Borderwise Pro, as the attorney-facing product is called, aims to help attorneys grow their businesses while keeping costs roughly the same. The service has a monthly subscription fee of $25 for unlimited use. Peskin explained that the fee is intentionally low, as the company courts early adopters.  It plans to charge $100 per month for new customers beginning this spring.

The company is focusing mainly on the Northeast and has more than 50 law firms subscribing across eight states. It aims to reach 100 firms before it increases fees in April. It is led by its two founders and a remote tech team, with developers in Pennsylvania, Indiana, Colombia, and India. It is recruiting a Philadelphia-based chief technology officer.

Peskin forecasts that the company will book $2.2 million in revenue by the end of 2017. Borderwise estimates that its consumer-focused product can serve the 1.8 million people who received green cards or applied for naturalization in 2015, according to the Department of Homeland Security.

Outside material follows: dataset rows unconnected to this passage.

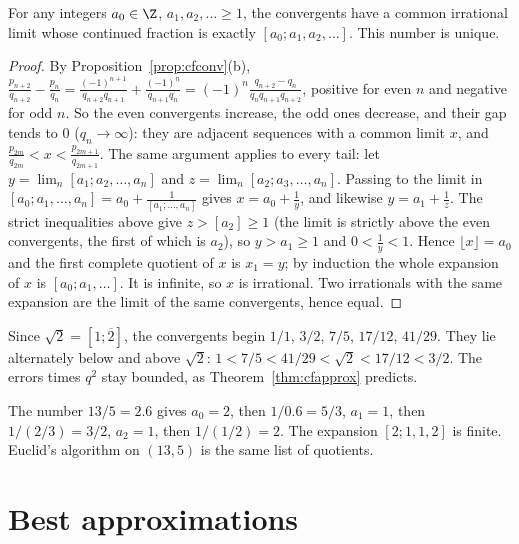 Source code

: \begin{lemma}\label{lem:cfexistence}
For any integers $a_0\in\Z$, $a_1,a_2,\ldots\ge1$, the convergents
have a common irrational limit whose continued fraction is exactly
$[a_0;a_1,a_2,\ldots]$. This number is unique.
\end{lemma}
\begin{proof}
By Proposition~\ref{prop:cfconv}(b), $\frac{p_{n+2}}{q_{n+2}}-\frac{p_n}{q_n}=\frac{(-1)^{n+1}}{q_{n+2}q_{n+1}}+\frac{(-1)^n}{q_{n+1}q_n}=(-1)^n\frac{q_{n+2}-q_n}{q_nq_{n+1}q_{n+2}}$, positive for even $n$ and negative for odd $n$. So the even convergents increase, the odd ones decrease, and their gap tends to $0$ ($q_n\to\infty$): they are adjacent sequences with a common limit $x$, and $\frac{p_{2m}}{q_{2m}}<x<\frac{p_{2m+1}}{q_{2m+1}}$. The same argument applies to every tail: let $y=\lim_n[a_1;a_2,\dots,a_n]$ and $z=\lim_n[a_2;a_3,\dots,a_n]$. Passing to the limit in $[a_0;a_1,\dots,a_n]=a_0+\frac1{[a_1;\dots,a_n]}$ gives $x=a_0+\frac1y$, and likewise $y=a_1+\frac1z$. The strict inequalities above give $z>[a_2]\ge1$ (the limit is strictly above the even convergents, the first of which is $a_2$), so $y>a_1\ge1$ and $0<\frac1y<1$. Hence $\lfloor x\rfloor=a_0$ and the first complete quotient of $x$ is $x_1=y$; by induction the whole expansion of $x$ is $[a_0;a_1,\dots]$. It is infinite, so $x$ is irrational. Two irrationals with the same expansion are the limit of the same convergents, hence equal.
\end{proof}

\begin{examplex}
Since $\sqrt 2=[1;\overline{2}]$, the convergents begin $1/1$, $3/2$, $7/5$, $17/12$, $41/29$. They lie alternately below and above $\sqrt 2$: $1<7/5<41/29<\sqrt 2<17/12<3/2$. The errors times $q^2$ stay bounded, as Theorem~\ref{thm:cfapprox} predicts.
\end{examplex}

\begin{examplex}
The number $13/5=2.6$ gives $a_0=2$, then $1/0.6=5/3$, $a_1=1$, then $1/(2/3)=3/2$, $a_2=1$, then $1/(1/2)=2$. The expansion $[2;1,1,2]$ is finite. Euclid's algorithm on $(13,5)$ is the same list of quotients.
\end{examplex}

\section{Best approximations}


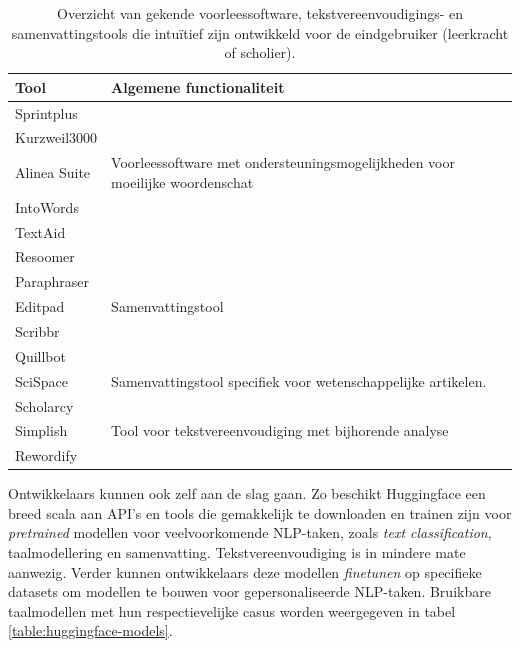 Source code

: \begin{center}
	\begin{table}[H]
		\begin{tabular}{ | m{4cm} | m{12cm} | } 
		\hline
		\textbf{Tool} & Algemene functionaliteit \\
		\hline
		Sprintplus & \\
		Kurzweil3000 & \\
		Alinea Suite & Voorleessoftware met ondersteuningsmogelijkheden voor moeilijke woordenschat \\
		IntoWords & \\
		TextAid & \\
		\hline
		Resoomer &  \\
		Paraphraser & \\
		Editpad & Samenvattingstool \\
		Scribbr & \\
		Quillbot & \\
		\hline
		SciSpace & Samenvattingstool specifiek voor wetenschappelijke artikelen. \\
		Scholarcy & \\
		\hline
		Simplish & Tool voor tekstvereenvoudiging met bijhorende analyse\\
		Rewordify & \\
		\hline
		\end{tabular}
	\caption{Overzicht van gekende voorleessoftware, tekstvereenvoudigings- en samenvattingstools die intuïtief zijn ontwikkeld voor de eindgebruiker (leerkracht of scholier).}
	\label{table:overview-tools}
	\end{table}
\end{center}

\medspace

Ontwikkelaars kunnen ook zelf aan de slag gaan. Zo beschikt Huggingface een breed scala aan API's en tools die gemakkelijk te downloaden en trainen zijn voor \textit{pretrained} modellen voor veelvoorkomende NLP-taken, zoals \textit{text classification}, taalmodellering en samenvatting. Tekstvereenvoudiging is in mindere mate aanwezig. Verder kunnen ontwikkelaars deze modellen \textit{finetunen} op specifieke datasets om modellen te bouwen voor gepersonaliseerde NLP-taken. Bruikbare taalmodellen met hun respectievelijke casus worden weergegeven in tabel \ref{table:huggingface-models}.

\medspace

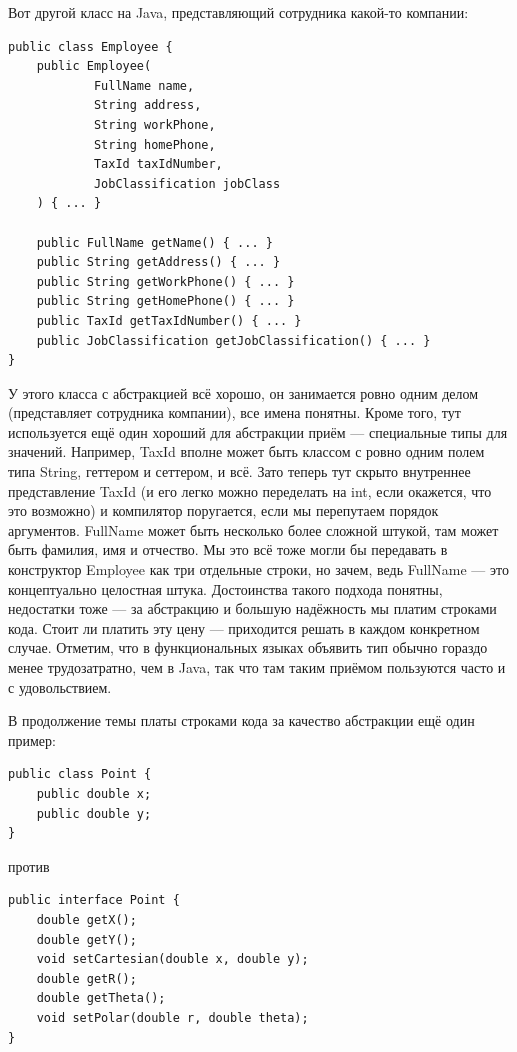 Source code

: \documentclass[a5paper]{article}
\begin{document}
Вот другой класс на Java, представляющий сотрудника какой-то компании:

\begin{verbatim}
public class Employee {
    public Employee(
            FullName name,
            String address,
            String workPhone,
            String homePhone,
            TaxId taxIdNumber,
            JobClassification jobClass
    ) { ... }

    public FullName getName() { ... }
    public String getAddress() { ... }
    public String getWorkPhone() { ... }
    public String getHomePhone() { ... }
    public TaxId getTaxIdNumber() { ... }
    public JobClassification getJobClassification() { ... }
}
\end{verbatim}

У этого класса с абстракцией всё хорошо, он занимается ровно одним делом (представляет сотрудника компании), все имена понятны. Кроме того, тут используется ещё один хороший для абстракции приём --- специальные типы для значений. Например, TaxId вполне может быть классом с ровно одним полем типа String, геттером и сеттером, и всё. Зато теперь тут скрыто внутреннее представление TaxId (и его легко можно переделать на int, если окажется, что это возможно) и компилятор поругается, если мы перепутаем порядок аргументов. FullName может быть несколько более сложной штукой, там может быть фамилия, имя и отчество. Мы это всё тоже могли бы передавать в конструктор Employee как три отдельные строки, но зачем, ведь FullName --- это концептуально целостная штука. Достоинства такого подхода понятны, недостатки тоже --- за абстракцию и большую надёжность мы платим строками кода. Стоит ли платить эту цену --- приходится решать в каждом конкретном случае. Отметим, что в функциональных языках объявить тип обычно гораздо менее трудозатратно, чем в Java, так что там таким приёмом пользуются часто и с удовольствием.

В продолжение темы платы строками кода за качество абстракции ещё один пример:

\begin{verbatim}
public class Point {
    public double x;
    public double y;
}
\end{verbatim}

против

\begin{verbatim}
public interface Point {
    double getX();
    double getY();
    void setCartesian(double x, double y);
    double getR();
    double getTheta();
    void setPolar(double r, double theta);
}
\end{verbatim}
\end{document}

At $500 per use, this implies a total market of $900 million for their consumer offering.

But the market might be smaller, said William Stock, president of the American Immigration Lawyers Association. He estimates a total market for a Borderwise-like consumer product ranges from $60 million to $80 million. “It’s not a huge market, that’s for sure,” he added.

Borderwise also faces competition from other companies targeting the same market. “Some are looking to automate the preparation entirely, and others are looking to build in referral systems as well,” Stock said. Many companies like Simple Citizen, RocketLawyer, and Visa Bot "are using similar business models.”

That said, such services could prove popular at smaller law firms.  “A lot of my colleagues are solo practitioners, so the investment in a substantial case management system may not be justified,” Stock said. “If they could have access to a product like this that they could brand with their own logo, then it becomes a compelling offering.”

“Every couple of years, a company comes along and says it’s the TurboTax of immigration,” Peskin said. “That’s not us. We’re building a network of experienced immigration lawyers so someone can leverage our technology and our expertise to file the most important paperwork of their lives.”